====== Study material ======

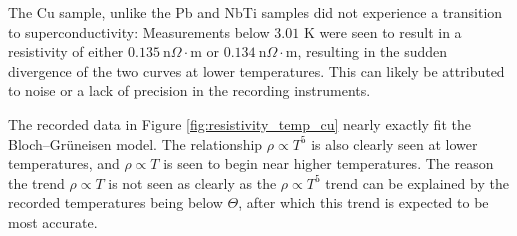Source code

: \documentclass[prl,twocolumn,superscriptaddress,floatfix]{revtex4}
\begin{document}
The Cu sample, unlike the Pb and NbTi samples did not experience a transition to superconductivity:
Measurements below $3.01$ K were seen to result in a resistivity of either $0.135 \ \text{n}\Omega\cdot\text{m}$ or $0.134 \ \text{n}\Omega\cdot\text{m}$, resulting in the sudden divergence of the two curves at lower temperatures. This can likely be attributed to noise or a lack of precision in the recording instruments. 

The recorded data in Figure \ref{fig:resistivity_temp_cu} nearly exactly fit the Bloch–Grüneisen model. The relationship $\rho \propto T^5$ is also clearly seen at lower temperatures, and $\rho \propto T$ is seen to begin near higher temperatures. The reason the trend $\rho \propto T$ is not seen as clearly as the $\rho \propto T^5$ trend can be explained by the recorded temperatures being below $\Theta$, after which this trend is expected to be most accurate.
\end{document}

======

• _What you should do_:
Each line from the first line of the material above through the line containing "The Cu sample, unlike" is to be reproduced exactly, with both ends kept and pictures left out.

• _Result of this task_:
Source code

: \documentclass[prl,twocolumn,superscriptaddress,floatfix]{revtex4}
\begin{document}
The Cu sample, unlike the Pb and NbTi samples did not experience a transition to superconductivity:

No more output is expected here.